I do a bit of a niche hobby and there are those who take a bit of a step back when they have children, taking turns with their wives to attend events etc; and then there are the ones who seemingly can’t let go - attending every single event insisting that they’re desperately needed and everything will fall apart without them, while making the point that they’re so dedicated they’re missing [family event] to be there. In reality, they’re not needed; we could cope fine without them, they just want to feel important and have an excuse to check out of family life.

Ellisandra · 22/06/2020 12:50

*average cyclist behaviour

Phineyj · 22/06/2020 12:52

YANBU, have met a few of these. DH is a reformed one. And picked my way past many hundreds of them on a Saturday morning (all the clubs out at the exact same time on the exact same roads) while driving DC to activities. No doubt some of them are dodging driving their DC to activities. Especially YANBU if you are supervising home learning for 4 teenagers all week. Talk about Pilates a lot while DH pops to Tesco for the muesli bars. Pilates is quite interesting, inexpensive, excellent for your health and requires no kit. So good for cyclists!

You do get the odd woman like this too. We've got one at work who's a running bore and I've one on Facebook who did the if you can't beat 'em join 'em thing and now they're both exercise bores.

I do like the whale on Zwift though.

dontdisturbmenow · 22/06/2020 12:56

dontdisturb - I am assuming that's a typo at the end, though some might disagree!
Haha, excellent, talk about a great example of a slip of the tongue!

dottiedodah · 22/06/2020 12:58

Regardless of his great love for Cycling.Why on earth do you have to bake special cakes and bars FFS? Surely this is not fair on you! Tell him you dont mind his hobby but dont feel able to cater for several cycling chaps whilst home schooling/working /whatever?

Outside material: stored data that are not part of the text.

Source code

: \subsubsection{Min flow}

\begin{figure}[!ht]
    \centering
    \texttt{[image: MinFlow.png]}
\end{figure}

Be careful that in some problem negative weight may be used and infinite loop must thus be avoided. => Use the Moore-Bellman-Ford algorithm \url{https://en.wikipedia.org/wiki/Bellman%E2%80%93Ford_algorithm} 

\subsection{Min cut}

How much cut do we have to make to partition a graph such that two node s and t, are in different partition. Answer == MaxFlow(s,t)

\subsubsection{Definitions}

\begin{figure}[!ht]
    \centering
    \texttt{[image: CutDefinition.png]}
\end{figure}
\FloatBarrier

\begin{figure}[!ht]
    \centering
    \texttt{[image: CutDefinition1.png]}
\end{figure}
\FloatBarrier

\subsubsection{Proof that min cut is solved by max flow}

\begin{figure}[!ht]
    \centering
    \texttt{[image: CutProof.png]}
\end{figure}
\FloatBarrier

knittingaddict · 22/06/2020 12:59

Just wanted to post for some balance.

My adult daughter is a keen cyclist and has just bought a very nice bike. She also enjoys running. The vast majority of the people who she would cycle with are all women. It started with spin classes and branched out into actual cycling.

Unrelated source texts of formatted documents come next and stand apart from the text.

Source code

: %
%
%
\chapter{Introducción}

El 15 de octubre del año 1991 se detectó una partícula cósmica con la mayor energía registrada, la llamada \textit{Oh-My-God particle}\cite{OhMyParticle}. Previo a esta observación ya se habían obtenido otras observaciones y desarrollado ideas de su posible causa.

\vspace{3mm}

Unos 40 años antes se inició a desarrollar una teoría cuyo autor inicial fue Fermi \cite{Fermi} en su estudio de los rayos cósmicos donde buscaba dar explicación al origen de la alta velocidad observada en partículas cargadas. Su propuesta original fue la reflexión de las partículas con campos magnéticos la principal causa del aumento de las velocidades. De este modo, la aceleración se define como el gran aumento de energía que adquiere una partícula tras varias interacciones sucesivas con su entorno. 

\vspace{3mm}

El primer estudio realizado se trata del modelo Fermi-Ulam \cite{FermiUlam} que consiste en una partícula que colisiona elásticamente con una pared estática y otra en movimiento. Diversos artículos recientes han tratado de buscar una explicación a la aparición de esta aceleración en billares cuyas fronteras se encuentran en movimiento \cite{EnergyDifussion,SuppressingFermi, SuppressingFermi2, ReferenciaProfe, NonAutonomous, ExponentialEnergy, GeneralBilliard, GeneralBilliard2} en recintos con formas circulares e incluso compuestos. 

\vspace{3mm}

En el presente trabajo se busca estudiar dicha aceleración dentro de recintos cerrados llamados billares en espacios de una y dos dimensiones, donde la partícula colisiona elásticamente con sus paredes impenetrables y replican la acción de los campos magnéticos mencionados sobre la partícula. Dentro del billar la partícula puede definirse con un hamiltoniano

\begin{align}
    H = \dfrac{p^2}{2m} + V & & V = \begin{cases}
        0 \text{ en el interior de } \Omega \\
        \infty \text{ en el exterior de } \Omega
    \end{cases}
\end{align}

I'm pleased for her. She left an abusive marriage a couple of years ago and has two small children. It massively improves her mental health and she is physically healthy too. All pros, no cons so far.

dontdisturbmenow · 22/06/2020 13:00

just that they should occasionally shut the fuck up about their PBs and not make family life revolve around their hobby
Sadly a few do end up shouting up to their wives and then find someone who share the same interest or enthusiasm leaving the wives aghast as to why they would have decided to go. Interest too how many of these wives have no issue showing great interest in their kids accomplishments and personal best but that if their husbands....

I do think deep inside, there is an element of jealousy.

OchonAgusOchonO · 22/06/2020 13:01

@TooGood2BeTrue - but those MAMILs do annoy the hell out of me when they insist on cycling in groups of 5+ on narrow country roads because cycling paths are beneath them

Cycling paths are not suitable for group cycling. They are suitable for commuters, family cycles etc. That is what they are built for.